The task. Reproduce exactly, with no other output, every line of the data below from the line containing "el código fuente." to the end, inclusive.

Input records.
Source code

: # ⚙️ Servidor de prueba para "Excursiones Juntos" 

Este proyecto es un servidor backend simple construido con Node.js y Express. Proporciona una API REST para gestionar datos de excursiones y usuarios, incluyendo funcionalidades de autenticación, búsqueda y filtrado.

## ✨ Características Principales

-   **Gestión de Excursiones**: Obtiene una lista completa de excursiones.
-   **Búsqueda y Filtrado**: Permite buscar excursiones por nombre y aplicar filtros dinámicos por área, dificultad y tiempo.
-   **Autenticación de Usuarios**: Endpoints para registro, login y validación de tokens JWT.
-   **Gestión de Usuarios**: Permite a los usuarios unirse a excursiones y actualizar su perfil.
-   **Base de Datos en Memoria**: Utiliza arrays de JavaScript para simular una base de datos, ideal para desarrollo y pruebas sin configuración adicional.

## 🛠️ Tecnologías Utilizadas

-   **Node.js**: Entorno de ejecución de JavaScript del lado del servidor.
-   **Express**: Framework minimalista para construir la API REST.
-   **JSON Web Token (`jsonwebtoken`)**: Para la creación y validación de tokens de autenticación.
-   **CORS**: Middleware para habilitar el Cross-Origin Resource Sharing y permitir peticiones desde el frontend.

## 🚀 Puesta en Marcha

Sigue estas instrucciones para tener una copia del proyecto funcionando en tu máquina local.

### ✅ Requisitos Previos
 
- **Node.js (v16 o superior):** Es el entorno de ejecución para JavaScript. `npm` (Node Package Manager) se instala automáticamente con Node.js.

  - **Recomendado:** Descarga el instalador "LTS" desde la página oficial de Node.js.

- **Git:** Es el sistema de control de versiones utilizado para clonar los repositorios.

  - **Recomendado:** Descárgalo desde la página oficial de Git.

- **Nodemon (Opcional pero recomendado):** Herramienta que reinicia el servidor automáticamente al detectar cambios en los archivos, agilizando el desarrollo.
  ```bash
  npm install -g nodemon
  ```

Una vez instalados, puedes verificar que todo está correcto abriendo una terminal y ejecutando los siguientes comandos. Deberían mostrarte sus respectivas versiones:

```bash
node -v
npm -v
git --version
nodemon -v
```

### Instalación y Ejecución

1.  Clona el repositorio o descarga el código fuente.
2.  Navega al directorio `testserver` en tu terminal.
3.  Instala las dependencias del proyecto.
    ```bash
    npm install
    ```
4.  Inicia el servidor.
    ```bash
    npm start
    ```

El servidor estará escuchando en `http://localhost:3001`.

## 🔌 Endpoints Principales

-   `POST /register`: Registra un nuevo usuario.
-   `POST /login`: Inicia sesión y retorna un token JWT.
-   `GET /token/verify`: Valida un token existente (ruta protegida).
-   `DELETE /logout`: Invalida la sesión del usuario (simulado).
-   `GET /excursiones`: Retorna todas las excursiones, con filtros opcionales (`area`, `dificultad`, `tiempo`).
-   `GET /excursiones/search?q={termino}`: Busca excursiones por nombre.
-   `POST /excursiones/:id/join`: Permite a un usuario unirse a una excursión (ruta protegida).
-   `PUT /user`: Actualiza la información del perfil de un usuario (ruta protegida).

Reply to the exercise.
1.  Clona el repositorio o descarga el código fuente.
2.  Navega al directorio `testserver` en tu terminal.
3.  Instala las dependencias del proyecto.
    ```bash
    npm install
    ```
4.  Inicia el servidor.
    ```bash
    npm start
    ```

El servidor estará escuchando en `http://localhost:3001`.

## 🔌 Endpoints Principales

-   `POST /register`: Registra un nuevo usuario.
-   `POST /login`: Inicia sesión y retorna un token JWT.
-   `GET /token/verify`: Valida un token existente (ruta protegida).
-   `DELETE /logout`: Invalida la sesión del usuario (simulado).
-   `GET /excursiones`: Retorna todas las excursiones, con filtros opcionales (`area`, `dificultad`, `tiempo`).
-   `GET /excursiones/search?q={termino}`: Busca excursiones por nombre.
-   `POST /excursiones/:id/join`: Permite a un usuario unirse a una excursión (ruta protegida).
-   `PUT /user`: Actualiza la información del perfil de un usuario (ruta protegida).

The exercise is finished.